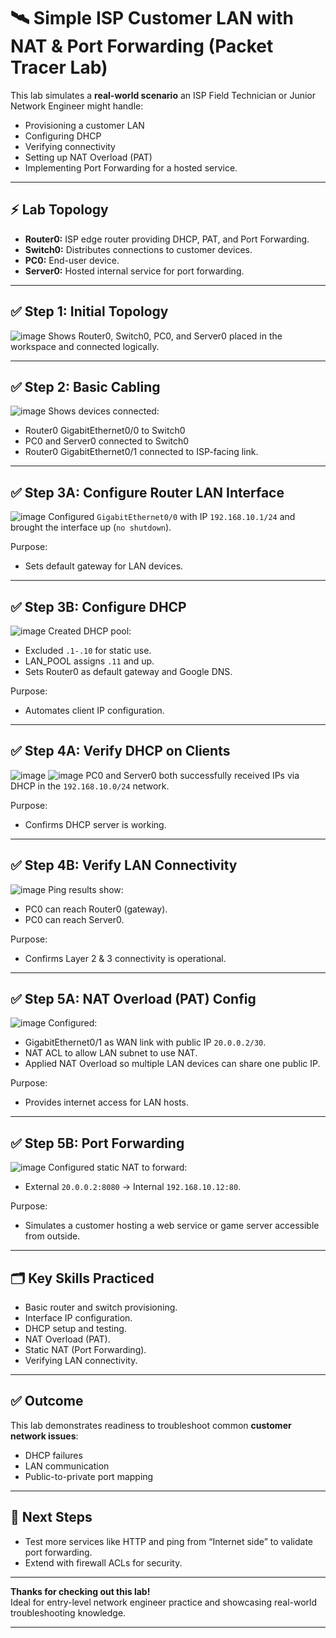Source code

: # 🛰️ Simple ISP Customer LAN with NAT & Port Forwarding (Packet Tracer Lab)

This lab simulates a **real-world scenario** an ISP Field Technician or Junior Network Engineer might handle:  
- Provisioning a customer LAN  
- Configuring DHCP  
- Verifying connectivity  
- Setting up NAT Overload (PAT)  
- Implementing Port Forwarding for a hosted service.

---

## ⚡ **Lab Topology**

- **Router0:** ISP edge router providing DHCP, PAT, and Port Forwarding.
- **Switch0:** Distributes connections to customer devices.
- **PC0:** End-user device.
- **Server0:** Hosted internal service for port forwarding.

---

## ✅ **Step 1: Initial Topology**

![image](https://github.com/user-attachments/assets/a9c2ea97-782f-4450-8121-73136d7fd037)
Shows Router0, Switch0, PC0, and Server0 placed in the workspace and connected logically.

---

## ✅ **Step 2: Basic Cabling**

![image](https://github.com/user-attachments/assets/0330afde-6917-4a5b-8f05-55e136bfcb1e) 
Shows devices connected:
- Router0 GigabitEthernet0/0 to Switch0
- PC0 and Server0 connected to Switch0
- Router0 GigabitEthernet0/1 connected to ISP-facing link.

---

## ✅ **Step 3A: Configure Router LAN Interface**

![image](https://github.com/user-attachments/assets/808c6f82-fd78-4ddf-b4fc-1fa7c8a72d4c) 
Configured `GigabitEthernet0/0` with IP `192.168.10.1/24` and brought the interface up (`no shutdown`).

Purpose:
- Sets default gateway for LAN devices.

---

## ✅ **Step 3B: Configure DHCP**

![image](https://github.com/user-attachments/assets/fefff467-0b4b-4384-a9b4-96ed689e5f43)
Created DHCP pool:
- Excluded `.1-.10` for static use.
- LAN_POOL assigns `.11` and up.
- Sets Router0 as default gateway and Google DNS.

Purpose:
- Automates client IP configuration.

---

## ✅ **Step 4A: Verify DHCP on Clients**

![image](https://github.com/user-attachments/assets/72ffc2f5-8d45-47da-859f-fb82ae528cd2)
![image](https://github.com/user-attachments/assets/5d81bc2a-e449-4f43-922e-5dcf16e640a6)
PC0 and Server0 both successfully received IPs via DHCP in the `192.168.10.0/24` network.

Purpose:
- Confirms DHCP server is working.

---

## ✅ **Step 4B: Verify LAN Connectivity**

![image](https://github.com/user-attachments/assets/3d133891-96dd-4ecf-b578-38e8a0c900c9) 
Ping results show:
- PC0 can reach Router0 (gateway).
- PC0 can reach Server0.

Purpose:
- Confirms Layer 2 & 3 connectivity is operational.

---

## ✅ **Step 5A: NAT Overload (PAT) Config**

![image](https://github.com/user-attachments/assets/6ac82238-98e3-4df6-8f07-9180d833f362)
Configured:
- GigabitEthernet0/1 as WAN link with public IP `20.0.0.2/30`.
- NAT ACL to allow LAN subnet to use NAT.
- Applied NAT Overload so multiple LAN devices can share one public IP.

Purpose:
- Provides internet access for LAN hosts.

---

## ✅ **Step 5B: Port Forwarding**

![image](https://github.com/user-attachments/assets/7f908a91-be8a-44d2-b58e-0ba1a341703d)
Configured static NAT to forward:
- External `20.0.0.2:8080` → Internal `192.168.10.12:80`.

Purpose:
- Simulates a customer hosting a web service or game server accessible from outside.

---

## 🗂️ **Key Skills Practiced**

- Basic router and switch provisioning.
- Interface IP configuration.
- DHCP setup and testing.
- NAT Overload (PAT).
- Static NAT (Port Forwarding).
- Verifying LAN connectivity.

---

## ✅ **Outcome**

This lab demonstrates readiness to troubleshoot common **customer network issues**:
- DHCP failures
- LAN communication
- Public-to-private port mapping

---

## 📌 **Next Steps**

- Test more services like HTTP and ping from “Internet side” to validate port forwarding.
- Extend with firewall ACLs for security.

---

**Thanks for checking out this lab!**  
Ideal for entry-level network engineer practice and showcasing real-world troubleshooting knowledge.

---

Your objective
Please transcribe all of the entries exactly and omit any picture they hold.

Task output
Source code

: # 🛰️ Simple ISP Customer LAN with NAT & Port Forwarding (Packet Tracer Lab)

This lab simulates a **real-world scenario** an ISP Field Technician or Junior Network Engineer might handle:  
- Provisioning a customer LAN  
- Configuring DHCP  
- Verifying connectivity  
- Setting up NAT Overload (PAT)  
- Implementing Port Forwarding for a hosted service.

---

## ⚡ **Lab Topology**

- **Router0:** ISP edge router providing DHCP, PAT, and Port Forwarding.
- **Switch0:** Distributes connections to customer devices.
- **PC0:** End-user device.
- **Server0:** Hosted internal service for port forwarding.

---

## ✅ **Step 1: Initial Topology**

![image](https://github.com/user-attachments/assets/a9c2ea97-782f-4450-8121-73136d7fd037)
Shows Router0, Switch0, PC0, and Server0 placed in the workspace and connected logically.

---

## ✅ **Step 2: Basic Cabling**

![image](https://github.com/user-attachments/assets/0330afde-6917-4a5b-8f05-55e136bfcb1e) 
Shows devices connected:
- Router0 GigabitEthernet0/0 to Switch0
- PC0 and Server0 connected to Switch0
- Router0 GigabitEthernet0/1 connected to ISP-facing link.

---

## ✅ **Step 3A: Configure Router LAN Interface**

![image](https://github.com/user-attachments/assets/808c6f82-fd78-4ddf-b4fc-1fa7c8a72d4c) 
Configured `GigabitEthernet0/0` with IP `192.168.10.1/24` and brought the interface up (`no shutdown`).

Purpose:
- Sets default gateway for LAN devices.

---

## ✅ **Step 3B: Configure DHCP**

![image](https://github.com/user-attachments/assets/fefff467-0b4b-4384-a9b4-96ed689e5f43)
Created DHCP pool:
- Excluded `.1-.10` for static use.
- LAN_POOL assigns `.11` and up.
- Sets Router0 as default gateway and Google DNS.

Purpose:
- Automates client IP configuration.

---

## ✅ **Step 4A: Verify DHCP on Clients**

![image](https://github.com/user-attachments/assets/72ffc2f5-8d45-47da-859f-fb82ae528cd2)
![image](https://github.com/user-attachments/assets/5d81bc2a-e449-4f43-922e-5dcf16e640a6)
PC0 and Server0 both successfully received IPs via DHCP in the `192.168.10.0/24` network.

Purpose:
- Confirms DHCP server is working.

---

## ✅ **Step 4B: Verify LAN Connectivity**

![image](https://github.com/user-attachments/assets/3d133891-96dd-4ecf-b578-38e8a0c900c9) 
Ping results show:
- PC0 can reach Router0 (gateway).
- PC0 can reach Server0.

Purpose:
- Confirms Layer 2 & 3 connectivity is operational.

---

## ✅ **Step 5A: NAT Overload (PAT) Config**

![image](https://github.com/user-attachments/assets/6ac82238-98e3-4df6-8f07-9180d833f362)
Configured:
- GigabitEthernet0/1 as WAN link with public IP `20.0.0.2/30`.
- NAT ACL to allow LAN subnet to use NAT.
- Applied NAT Overload so multiple LAN devices can share one public IP.

Purpose:
- Provides internet access for LAN hosts.

---

## ✅ **Step 5B: Port Forwarding**

![image](https://github.com/user-attachments/assets/7f908a91-be8a-44d2-b58e-0ba1a341703d)
Configured static NAT to forward:
- External `20.0.0.2:8080` → Internal `192.168.10.12:80`.

Purpose:
- Simulates a customer hosting a web service or game server accessible from outside.

---

## 🗂️ **Key Skills Practiced**

- Basic router and switch provisioning.
- Interface IP configuration.
- DHCP setup and testing.
- NAT Overload (PAT).
- Static NAT (Port Forwarding).
- Verifying LAN connectivity.

---

## ✅ **Outcome**

This lab demonstrates readiness to troubleshoot common **customer network issues**:
- DHCP failures
- LAN communication
- Public-to-private port mapping

---

## 📌 **Next Steps**

- Test more services like HTTP and ping from “Internet side” to validate port forwarding.
- Extend with firewall ACLs for security.

---

**Thanks for checking out this lab!**  
Ideal for entry-level network engineer practice and showcasing real-world troubleshooting knowledge.

---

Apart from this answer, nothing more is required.